YOUR TASK | Search each line below for "aware", then return the lines where it appears.

Collected data
══════

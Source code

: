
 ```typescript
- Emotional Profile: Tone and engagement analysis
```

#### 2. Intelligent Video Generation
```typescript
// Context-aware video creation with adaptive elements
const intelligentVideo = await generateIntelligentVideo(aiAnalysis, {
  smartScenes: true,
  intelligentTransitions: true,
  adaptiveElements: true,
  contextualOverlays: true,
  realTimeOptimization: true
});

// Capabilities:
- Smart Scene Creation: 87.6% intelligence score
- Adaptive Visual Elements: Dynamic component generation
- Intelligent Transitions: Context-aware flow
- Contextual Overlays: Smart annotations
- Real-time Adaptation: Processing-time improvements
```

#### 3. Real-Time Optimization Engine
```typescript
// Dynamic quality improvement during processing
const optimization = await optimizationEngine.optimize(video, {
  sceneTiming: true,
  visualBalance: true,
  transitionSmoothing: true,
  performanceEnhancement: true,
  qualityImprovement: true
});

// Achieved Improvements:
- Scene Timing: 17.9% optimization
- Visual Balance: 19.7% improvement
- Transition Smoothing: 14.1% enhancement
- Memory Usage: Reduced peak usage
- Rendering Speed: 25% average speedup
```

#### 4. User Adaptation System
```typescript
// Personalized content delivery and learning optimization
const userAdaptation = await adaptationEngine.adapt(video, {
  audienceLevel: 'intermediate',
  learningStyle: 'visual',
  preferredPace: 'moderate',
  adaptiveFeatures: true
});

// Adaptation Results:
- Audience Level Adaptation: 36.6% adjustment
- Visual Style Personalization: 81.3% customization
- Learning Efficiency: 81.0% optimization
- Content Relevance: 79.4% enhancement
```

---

══════

REPLY |
// Context-aware video creation with adaptive elements
- Intelligent Transitions: Context-aware flow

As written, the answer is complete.